Google and WordPress Robots.txt Handling Is Being Looked Into
One of the takeaways from the Google Webmaster Conference was that if Google tries to access your robots.txt file is unreachable but it does exist then Google won’t crawl your site. Google said about 26% of the time GoogleBot cannot reach a robots.txt file. WordPress might make changes in order to reduce this error rate.
Here is one of many tweets about this:
Seriously? One out of four times googlebot cannot reach a site’s robots.txt? ???? then they won’t crawl the entire site!! #gwcps pic.twitter.com/wC49yC40zI
— Raffaele Asquer (@raffasquer) November 4, 2019
Now, with WordPress, Joost de Valk from Yoast said ” for sites you can’t reach the robots.txt for, is a subset of those WordPress sites? A larger subset than you’d normally expect maybe?” He added that he is “trying to figure out if we should be safer in how WordPress generates robots.txt files.”
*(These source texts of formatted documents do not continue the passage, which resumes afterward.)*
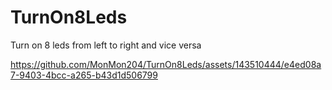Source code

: # TurnOn8Leds
Turn on 8 leds from left to right and vice versa 


https://github.com/MonMon204/TurnOn8Leds/assets/143510444/e4ed08a7-9403-4bcc-a265-b43d1d506799


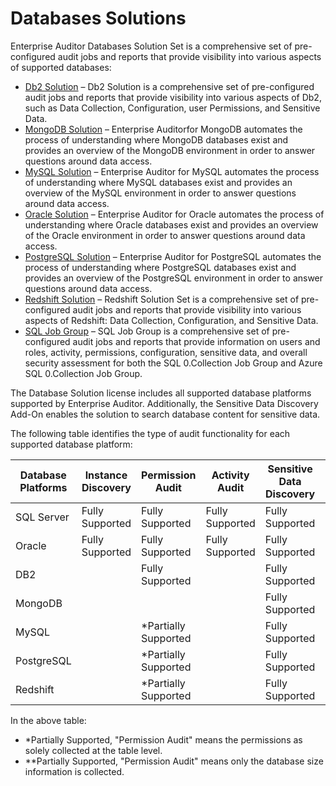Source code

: # Databases Solutions

Enterprise Auditor Databases Solution Set is a comprehensive set of pre-configured audit jobs and
reports that provide visibility into various aspects of supported databases:

- [Db2 Solution](/docs/accessanalyzer/11.6/accessanalyzer/solutions/databases/db2/overview.md)
  – Db2 Solution is a comprehensive set of pre-configured audit jobs and reports that provide
  visibility into various aspects of Db2, such as Data Collection, Configuration, user Permissions,
  and Sensitive Data.
- [MongoDB Solution](/docs/accessanalyzer/11.6/accessanalyzer/solutions/databases/mongodb/overview.md)
  – Enterprise Auditorfor MongoDB automates the process of understanding where MongoDB databases
  exist and provides an overview of the MongoDB environment in order to answer questions around data
  access.
- [MySQL Solution](/docs/accessanalyzer/11.6/accessanalyzer/solutions/databases/mysql/overview.md)
  – Enterprise Auditor for MySQL automates the process of understanding where MySQL databases exist
  and provides an overview of the MySQL environment in order to answer questions around data access.
- [Oracle Solution](/docs/accessanalyzer/11.6/accessanalyzer/solutions/databases/oracle/overview.md)
  – Enterprise Auditor for Oracle automates the process of understanding where Oracle databases
  exist and provides an overview of the Oracle environment in order to answer questions around data
  access.
- [PostgreSQL Solution](/docs/accessanalyzer/11.6/accessanalyzer/solutions/databases/postgresql/overview.md)
  – Enterprise Auditor for PostgreSQL automates the process of understanding where
  PostgreSQL databases exist and provides an overview of the PostgreSQL environment in order to
  answer questions around data access.
- [Redshift Solution](/docs/accessanalyzer/11.6/accessanalyzer/solutions/databases/redshift/overview.md)
  – Redshift Solution Set is a comprehensive set of pre-configured audit jobs and reports that
  provide visibility into various aspects of Redshift: Data Collection, Configuration, and Sensitive
  Data.
- [SQL Job Group](/docs/accessanalyzer/11.6/accessanalyzer/solutions/databases/sql/overview.md)
  – SQL Job Group is a comprehensive set of pre-configured audit jobs and reports that provide
  information on users and roles, activity, permissions, configuration, sensitive data, and overall
  security assessment for both the SQL 0.Collection Job Group and Azure SQL 0.Collection Job Group.

The Database Solution license includes all supported database platforms supported by Enterprise
Auditor. Additionally, the Sensitive Data Discovery Add-On enables the solution to search database
content for sensitive data.

The following table identifies the type of audit functionality for each supported database platform:

| Database Platforms | Instance Discovery | Permission Audit      | Activity Audit  | Sensitive Data Discovery | Configuration Audit     |
| ------------------ | ------------------ | --------------------- | --------------- | ------------------------ | ----------------------- |
| SQL Server         | Fully Supported    | Fully Supported       | Fully Supported | Fully Supported          | Fully Supported         |
| Oracle             | Fully Supported    | Fully Supported       | Fully Supported | Fully Supported          | Fully Supported         |
| DB2                |                    | Fully Supported       |                 | Fully Supported          | \*\*Partially Supported |
| MongoDB            |                    |                       |                 | Fully Supported          | \*\*Partially Supported |
| MySQL              |                    | \*Partially Supported |                 | Fully Supported          | \*\*Partially Supported |
| PostgreSQL         |                    | \*Partially Supported |                 | Fully Supported          | \*\*Partially Supported |
| Redshift           |                    | \*Partially Supported |                 | Fully Supported          | \*\*Partially Supported |

In the above table:

- \*Partially Supported, "Permission Audit" means the permissions as solely collected at the table
  level.
- \*\*Partially Supported, "Permission Audit" means only the database size information is collected.
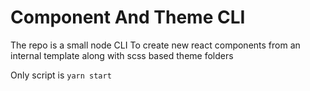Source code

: # Component And Theme CLI

The repo is a small node CLI To create new react components from an internal template along with scss based theme folders

Only script is `yarn start`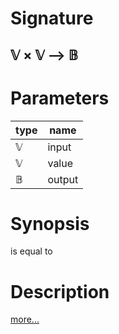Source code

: # Signature
## 𝕍 × 𝕍 ⟶ 𝔹

# Parameters

| type | name |
|------|------|
|𝕍|input|
|𝕍|value|
|𝔹|output|

# Synopsis
is equal to

# Description

[more...](https://en.wikipedia.org/wiki/Inequality_(mathematics))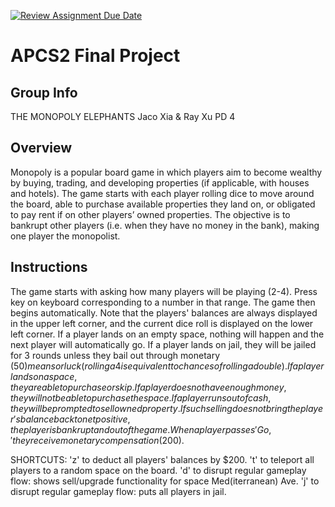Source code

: [![Review Assignment Due Date](https://classroom.github.com/assets/deadline-readme-button-24ddc0f5d75046c5622901739e7c5dd533143b0c8e959d652212380cedb1ea36.svg)](https://classroom.github.com/a/syDSSnTt)
# APCS2 Final Project

## Group Info

THE MONOPOLY ELEPHANTS
Jaco Xia & Ray Xu
PD 4

## Overview

Monopoly is a popular board game in which players aim to become wealthy by buying, trading, and developing properties (if applicable, with houses and hotels). The game starts with each player rolling dice to move around the board, able to purchase available properties they land on, or obligated to pay rent if on other players’ owned properties. The objective is to bankrupt other players (i.e. when they have no money in the bank), making one player the monopolist.

## Instructions

The game starts with asking how many players will be playing (2-4). Press key on keyboard corresponding to a number in that range.
The game then begins automatically. Note that the players' balances are always displayed in the upper left corner, and the current dice roll is displayed on the lower left corner.
If a player lands on an empty space, nothing will happen and the next player will automatically go.
If a player lands on jail, they will be jailed for 3 rounds unless they bail out through monetary ($50) means or luck (rolling a 4 is equivalent to chances of rolling a double).
If a player lands on a space, they are able to purchase or skip. If a player does not have enough money, they will not be able to purchase the space.
If a player runs out of cash, they will be prompted to sell owned property. If such selling does not bring the player's balance back to net positive, the player is bankrupt and out of the game.
When a player passes 'Go,' they receive monetary compensation ($200).



SHORTCUTS:
'z' to deduct all players' balances by $200.
't' to teleport all players to a random space on the board. 
'd' to disrupt regular gameplay flow: shows sell/upgrade functionality for space Med(iterranean) Ave.
'j' to disrupt regular gameplay flow: puts all players in jail. 
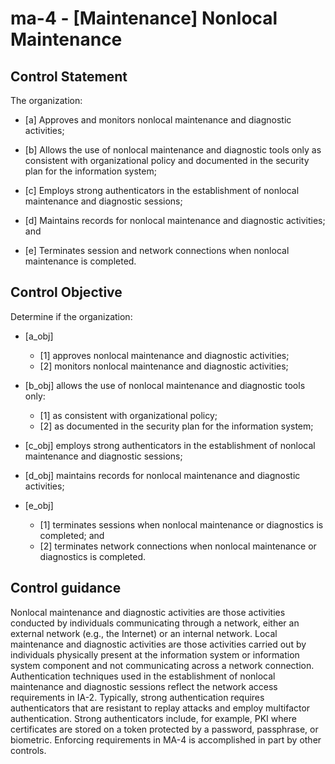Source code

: # ma-4 - \[Maintenance\] Nonlocal Maintenance

## Control Statement

The organization:

- \[a\] Approves and monitors nonlocal maintenance and diagnostic activities;

- \[b\] Allows the use of nonlocal maintenance and diagnostic tools only as consistent with organizational policy and documented in the security plan for the information system;

- \[c\] Employs strong authenticators in the establishment of nonlocal maintenance and diagnostic sessions;

- \[d\] Maintains records for nonlocal maintenance and diagnostic activities; and

- \[e\] Terminates session and network connections when nonlocal maintenance is completed.

## Control Objective

Determine if the organization:

- \[a_obj\]

  - \[1\] approves nonlocal maintenance and diagnostic activities;
  - \[2\] monitors nonlocal maintenance and diagnostic activities;

- \[b_obj\] allows the use of nonlocal maintenance and diagnostic tools only:

  - \[1\] as consistent with organizational policy;
  - \[2\] as documented in the security plan for the information system;

- \[c_obj\] employs strong authenticators in the establishment of nonlocal maintenance and diagnostic sessions;

- \[d_obj\] maintains records for nonlocal maintenance and diagnostic activities;

- \[e_obj\]

  - \[1\] terminates sessions when nonlocal maintenance or diagnostics is completed; and
  - \[2\] terminates network connections when nonlocal maintenance or diagnostics is completed.

## Control guidance

Nonlocal maintenance and diagnostic activities are those activities conducted by individuals communicating through a network, either an external network (e.g., the Internet) or an internal network. Local maintenance and diagnostic activities are those activities carried out by individuals physically present at the information system or information system component and not communicating across a network connection. Authentication techniques used in the establishment of nonlocal maintenance and diagnostic sessions reflect the network access requirements in IA-2. Typically, strong authentication requires authenticators that are resistant to replay attacks and employ multifactor authentication. Strong authenticators include, for example, PKI where certificates are stored on a token protected by a password, passphrase, or biometric. Enforcing requirements in MA-4 is accomplished in part by other controls.
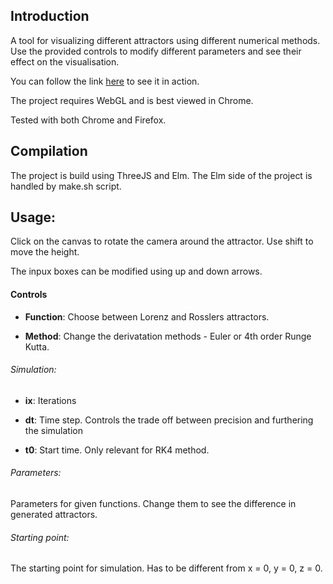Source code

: ## Introduction

A tool for visualizing different attractors using different numerical methods.
Use the provided controls to modify different parameters and see their effect on the visualisation. 

You can follow the link [here](http://student.agh.edu.pl/~mkloczko/fractal/) to see it in action.

The project requires WebGL and is best viewed in Chrome. 

Tested with both Chrome and Firefox.

## Compilation

The project is build using ThreeJS and Elm. The Elm side of the project is handled by make.sh script.

## Usage: 

Click on the canvas to rotate the camera around the attractor. Use shift to move the height.

The inpux boxes can be modified using up and down arrows.



#### Controls
- **Function**: Choose between Lorenz and Rosslers attractors.

- **Method**:  Change the derivatation methods - Euler or 4th order Runge Kutta.


###### Simulation:
 - **ix**: Iterations

 - **dt**: Time step. Controls the trade off between precision and furthering the simulation

 - **t0**: Start time. Only relevant for RK4 method.


###### Parameters:
Parameters for given functions. Change them to see the difference in generated attractors.

###### Starting point:
The starting point for simulation. Has to be different from x = 0, y = 0, z = 0.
Gary Illyes from Google said he believes WordPress is generally okay with this issue but he will look into it further to see if WordPress can make some small changes here.
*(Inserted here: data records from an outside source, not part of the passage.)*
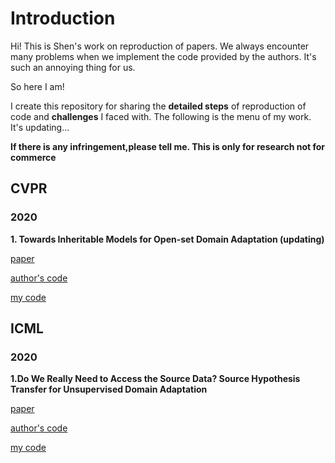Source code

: # Introduction
Hi! This is Shen's work on reproduction of papers. We always encounter many problems when we implement the code provided by the authors. It's such an annoying thing for us. 

So here I am!

I create this repository for sharing the **detailed steps** of reproduction of code and **challenges** I faced with. The following is the menu of my work. It's updating...

**If there is any infringement,please tell me. This is only for research not for commerce**
## CVPR

### 2020

**1. Towards Inheritable Models for Open-set Domain Adaptation (updating)**

[paper](https://arxiv.org/abs/2004.04388) 

[author's code](https://sites.google.com/view/inheritune)  

[my code](https://github.com/simonshenm/IMODA_CVPR2020)

## ICML

### 2020

**1.Do We Really Need to Access the Source Data? Source Hypothesis Transfer for Unsupervised Domain Adaptation**

[paper](https://arxiv.org/abs/2002.08546)  

[author's code](https://github.com/tim-learn/SHOT)  

[my code](https://github.com/simonshenm/SHOT_ICML2020)
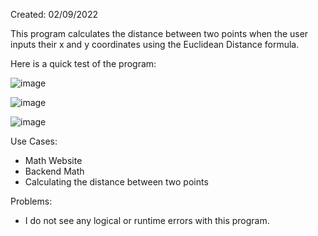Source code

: Created: 02/09/2022

This program calculates the distance between two points when the user inputs their x and y coordinates using the Euclidean Distance formula. 

Here is a quick test of the program:

![image](https://user-images.githubusercontent.com/104415326/167363243-a83cbc9c-2df3-450a-a206-7b6c88d92f7a.png)

![image](https://user-images.githubusercontent.com/104415326/167363537-d19a213e-20c4-4b51-9a45-5fd47c7e69d7.png)

![image](https://user-images.githubusercontent.com/104415326/167363588-cbe04887-5efb-4977-bb68-c24446bc5173.png)

Use Cases:

 - Math Website
 - Backend Math
 - Calculating the distance between two points

Problems: 

 - I do not see any logical or runtime errors with this program.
WP is usually fine i think as it doesn’t control network afaik, and someone must’ve misconfigured something real bad if the robotstxt comes back with 5xx. That said, I’ll run an analysis and then i can say for sure
— Gary “鯨理/경리” Illyes (@methode) November 6, 2019
Got it. I’ll look
— Gary “鯨理/경리” Illyes (@methode) November 6, 2019
I love this dialog between Google and Yoast (which is very tied to WordPress).
Forum discussion at Twitter.
Update: I upset Gary again, and for the record, the latest intel was the percentage of robots.txt Google cannot reach.
Yeah I’ve known for a long time. The stats were interesting though, never heard the numbers were that high.
— Joost de Valk (@jdevalk) November 6, 2019